• [EXERCISE DETAILS]
All that is needed is an exact copy of the lines from the beginning of the data below through the line containing "scoped flux::easing enum", minus the pictures.

• [RECORDS FOR THIS EXERCISE]

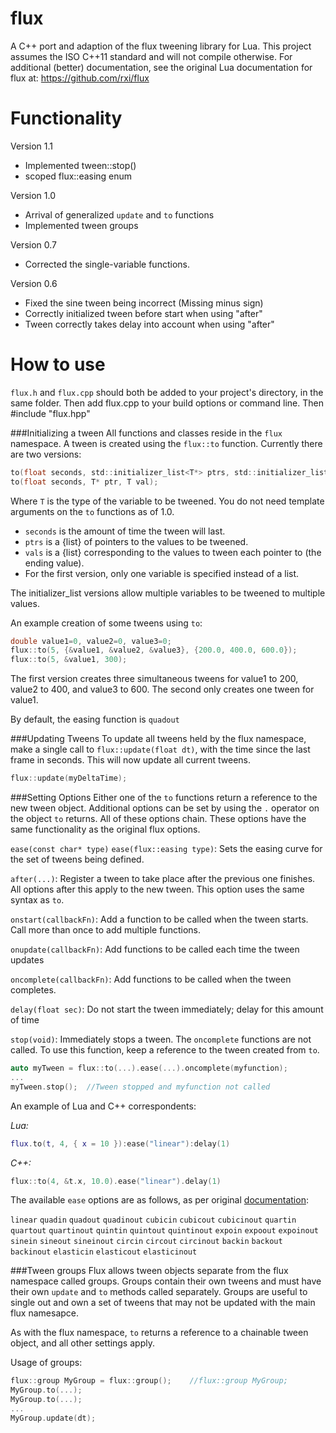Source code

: flux
====
A C++ port and adaption of the flux tweening library for Lua. This project assumes the ISO C++11 standard and will not compile otherwise. For additional (better) documentation, see the original Lua documentation for flux at:
https://github.com/rxi/flux

Functionality
=============
Version 1.1
 * Implemented tween::stop() 
 * scoped flux::easing enum
 
Version 1.0
 * Arrival of generalized `update` and `to` functions
 * Implemented tween groups

Version 0.7
 * Corrected the single-variable functions.
 
Version 0.6
 * Fixed the sine tween being incorrect (Missing minus sign)
 * Correctly initialized tween before start when using "after"
 * Tween correctly takes delay into account when using "after"


How to use
==========
`flux.h` and `flux.cpp` should both be added to your project's directory, in the same folder. Then add flux.cpp to your build options or command line. Then #include "flux.hpp"

###Initializing a tween
All functions and classes reside in the `flux` namespace.
A tween is created using the `flux::to` function. Currently there are two  versions:
```c
to(float seconds, std::initializer_list<T*> ptrs, std::initializer_list<T> vals);
to(float seconds, T* ptr, T val);
```
Where `T` is the type of the variable to be tweened. You do not need template arguments on the `to` functions as of 1.0.

* `seconds` is the amount of time the tween will last.
* `ptrs` is a {list}  of pointers to the values to be tweened.
* `vals` is a {list} corresponding to the values to tween each pointer to (the ending value).
* For the first version, only one variable is specified instead of a list.

The initializer_list versions allow multiple variables to be tweened to multiple values.

An example creation of some tweens using `to`:
```c++
double value1=0, value2=0, value3=0;
flux::to(5, {&value1, &value2, &value3}, {200.0, 400.0, 600.0});
flux::to(5, &value1, 300);
```

The first version creates three simultaneous tweens for value1 to 200, value2 to 400, and value3 to 600. The second only creates one tween for value1.

By default, the easing function is `quadout`

###Updating Tweens
To update all tweens held by the flux namespace, make a single call to `flux::update(float dt)`, with the time since the last frame in seconds. This will now update all current tweens.
```c++
flux::update(myDeltaTime);
```


###Setting Options
Either one of the `to` functions return a reference to the new tween object. Additional options can be set by using the `.` operator on the object `to` returns. All of these options chain. These options have the same functionality as the original flux options.

`ease(const char* type)` `ease(flux::easing type)`: Sets the easing curve for the set of tweens being defined.

`after(...)`: Register a tween to take place after the previous one finishes. All options after this apply to the new tween. This option uses the same syntax as `to`.

`onstart(callbackFn)`: Add a function to be called when the tween starts. Call more than once to add multiple functions.

`onupdate(callbackFn)`: Add functions to be called each time the tween updates

`oncomplete(callbackFn)`: Add functions to be called when the tween completes.

`delay(float sec)`: Do not start the tween immediately; delay for this amount of time

`stop(void)`: Immediately stops a tween. The `oncomplete` functions are not called. To use this function, keep a reference to the tween created from `to`.

```c++
auto myTween = flux::to(...).ease(...).oncomplete(myfunction);
...
myTween.stop();  //Tween stopped and myfunction not called
```

An example of Lua and C++ correspondents:

*Lua:*
```lua
flux.to(t, 4, { x = 10 }):ease("linear"):delay(1)
```
*C++:*
```c++
flux::to(4, &t.x, 10.0).ease("linear").delay(1)
```
The available `ease` options are as follows, as per original [documentation](https://github.com/rxi/flux):

  `linear`
  `quadin`       `quadout`       `quadinout`
  `cubicin`      `cubicout`      `cubicinout`
  `quartin`      `quartout`      `quartinout`
  `quintin`      `quintout`      `quintinout`
  `expoin`       `expoout`       `expoinout`
  `sinein`       `sineout`       `sineinout`
  `circin`       `circout`       `circinout`
  `backin`       `backout`       `backinout`
  `elasticin`    `elasticout`    `elasticinout`
  
###Tween groups
Flux allows tween objects separate from the flux namespace called groups. Groups contain their own tweens and must have their own `update` and `to` methods called separately. Groups are useful to single out and own a set of tweens that may not be updated with the main flux namesapce.

As with the flux namespace, `to` returns a reference to a chainable tween object, and all other settings apply.

Usage of groups:
```c++
flux::group MyGroup = flux::group();	//flux::group MyGroup;
MyGroup.to(...);
MyGroup.to(...);
...
MyGroup.update(dt);
```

• [EXPECTED ANSWER]
Source code

: flux
====
A C++ port and adaption of the flux tweening library for Lua. This project assumes the ISO C++11 standard and will not compile otherwise. For additional (better) documentation, see the original Lua documentation for flux at:
https://github.com/rxi/flux

Functionality
=============
Version 1.1
 * Implemented tween::stop() 
 * scoped flux::easing enum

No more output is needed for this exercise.